Jawbreaker benefits greatly from superb casting, from McGowan's showstopping bitch goddess turn to amusing bit parts (Carrie's William Katt and P.J. Soles reteaming for a don't-blink cameo, Grease's Jeff Conaway as Julie's dad, When a Stranger Calls' Carol Kane as the principal, an unrecognizable Marilyn Manson, and so on). Director Stein's gaudy eye captures every inch of the gaudy, ultra-vibrant decor and fashion design so perfectly this winds up playing like a nasty Valley version of The Umbrellas of Cherbourg, and his acidic, often hilarious dialogue fires off one rapid clip after another. Jawbreaker doesn't work completely due to its unfortunate indebtedness to Heathers and the simple, inescapable fact that films specifically designed to be cult movies rarely manage to pull it off due to their own self-aware "hipness." While no classic, Jawbreaker is still plenty of fun for viewers in the mood for an insubstantial, slightly nasty puffball of a movie loaded with quotable lines and pretty colors. As for McGowan, she finally gets to strut her stuff full force and at last has the acting ability to pull off the snippy diva routine she first attempted in The Doom Generation and Scream.

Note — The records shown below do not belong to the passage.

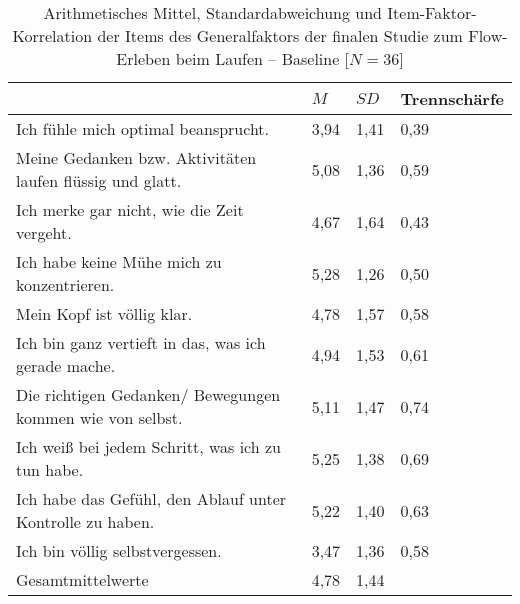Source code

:\pagebreak

\begin{table}[ht]
\centering
	\caption[Item-Faktor-Korrelation der Items des Generalfaktors -- Baseline (Studie: Laufen)]{Arithmetisches Mittel, Standardabweichung und Item-Faktor-Korrelation der Items des Generalfaktors der finalen Studie zum Flow-Erleben beim Laufen -- Baseline [$N = 36$]}
	\label{tab:generalfaktor_studie_laufen_baseline}
	\begin{tabularx}{\textwidth}{p{} p{} p{} p{}}
\toprule
& $M$ & $SD$ & Trennschärfe \\
\midrule
Ich fühle mich optimal beansprucht. & 3,94 & 1,41 & 0,39 \\ 
  Meine Gedanken bzw. Aktivitäten laufen flüssig und glatt. & 5,08 & 1,36 & 0,59 \\ 
  Ich merke gar nicht, wie die Zeit vergeht. & 4,67 & 1,64 & 0,43 \\ 
  Ich habe keine Mühe mich zu konzentrieren. & 5,28 & 1,26 & 0,50 \\ 
  Mein Kopf ist völlig klar. & 4,78 & 1,57 & 0,58 \\ 
  Ich bin ganz vertieft in das, was ich gerade mache. & 4,94 & 1,53 & 0,61 \\ 
  Die richtigen Gedanken/ Bewegungen kommen wie von selbst. & 5,11 & 1,47 & 0,74 \\ 
  Ich weiß bei jedem Schritt, was ich zu tun habe. & 5,25 & 1,38 & 0,69 \\ 
  Ich habe das Gefühl, den Ablauf unter Kontrolle zu haben. & 5,22 & 1,40 & 0,63 \\ 
  Ich bin völlig selbstvergessen. & 3,47 & 1,36 & 0,58 \\ 
  Gesamtmittelwerte & 4,78 & 1,44 &  \\ 
\bottomrule
\end{tabularx}
\end{table}

\pagebreak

As usual, Columbia's DVD of Jawbreaker is first rate, from the eye-popping anamorphic transfer to the deliriously expansive Dolby Digital sound mix. Like most films now, this is overstuffed with pop songs from beginning to end, but at least for once the tunes are well chosen and comment humorously on the action. Stephen Endelman's quirky score (which seems to be a deliberate homage to David Newman's Heathers) enhances the frothy, zippy scenario with a macabre humorous tone, and Stein provides a feature-length commentary ranging from humorous anecdotes to unforunate film school student self-indulgence. A satisfying disc overall, this sweet and sour confection isn't quite perfect but richly deserves to find its intended audience on the small screen where its modest, vinegar-laced charms can perhaps be better appreciated.